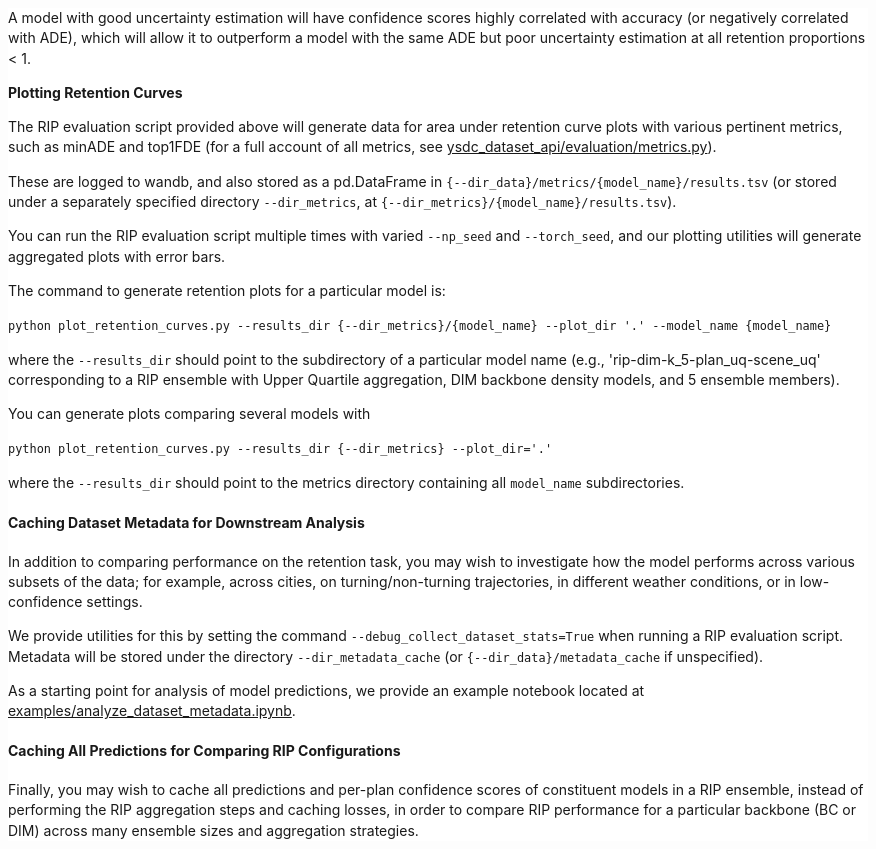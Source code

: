A model with good uncertainty estimation will have confidence scores highly
correlated with accuracy (or negatively correlated with ADE), which will
allow it to outperform a model with the same ADE but poor uncertainty
estimation at all retention proportions < 1.

**Plotting Retention Curves**

The RIP evaluation script provided above will generate data for area under retention curve plots with various pertinent metrics, such as minADE and top1FDE (for a full account of all metrics, see [ysdc_dataset_api/evaluation/metrics.py](ysdc_dataset_api/evaluation/metrics.py)).

These are logged to wandb, and also stored as a pd.DataFrame in `{--dir_data}/metrics/{model_name}/results.tsv` (or stored under a separately specified directory `--dir_metrics`, at `{--dir_metrics}/{model_name}/results.tsv`).

You can run the RIP evaluation script multiple times with varied `--np_seed` and `--torch_seed`, and our plotting utilities will generate aggregated plots with error bars.

The command to generate retention plots for a particular model is:

```
python plot_retention_curves.py --results_dir {--dir_metrics}/{model_name} --plot_dir '.' --model_name {model_name}
```

where the `--results_dir` should point to the subdirectory of a particular model name (e.g., 'rip-dim-k_5-plan_uq-scene_uq' corresponding to a RIP ensemble with Upper Quartile aggregation, DIM backbone density models, and 5 ensemble members).

You can generate plots comparing several models with

```
python plot_retention_curves.py --results_dir {--dir_metrics} --plot_dir='.'
```

where the `--results_dir` should point to the metrics directory containing all `model_name` subdirectories.

#### Caching Dataset Metadata for Downstream Analysis

In addition to comparing performance on the retention task, you may wish to investigate how the model performs across various subsets of the data; for example, across cities, on turning/non-turning trajectories, in different weather conditions, or in low-confidence settings.

We provide utilities for this by setting the command `--debug_collect_dataset_stats=True` when running a RIP evaluation script. Metadata will be stored under the directory `--dir_metadata_cache` (or `{--dir_data}/metadata_cache` if unspecified).

As a starting point for analysis of model predictions, we provide an example notebook located at [examples/analyze_dataset_metadata.ipynb](examples/analyze_dataset_metadata.ipynb).

#### Caching All Predictions for Comparing RIP Configurations

Finally, you may wish to cache all predictions and per-plan confidence scores of constituent models in a RIP ensemble, instead of performing the RIP aggregation steps and caching losses, in order to compare RIP performance for a particular backbone (BC or DIM) across many ensemble sizes and aggregation strategies.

+ + + + + + +

# [Task goal]
Would you retype the lines above from the one with "As a starting" down to the one with "#### Caching All", word for word, both ends included and no other lines?

# [Exercise answer]
As a starting point for analysis of model predictions, we provide an example notebook located at [examples/analyze_dataset_metadata.ipynb](examples/analyze_dataset_metadata.ipynb).

#### Caching All Predictions for Comparing RIP Configurations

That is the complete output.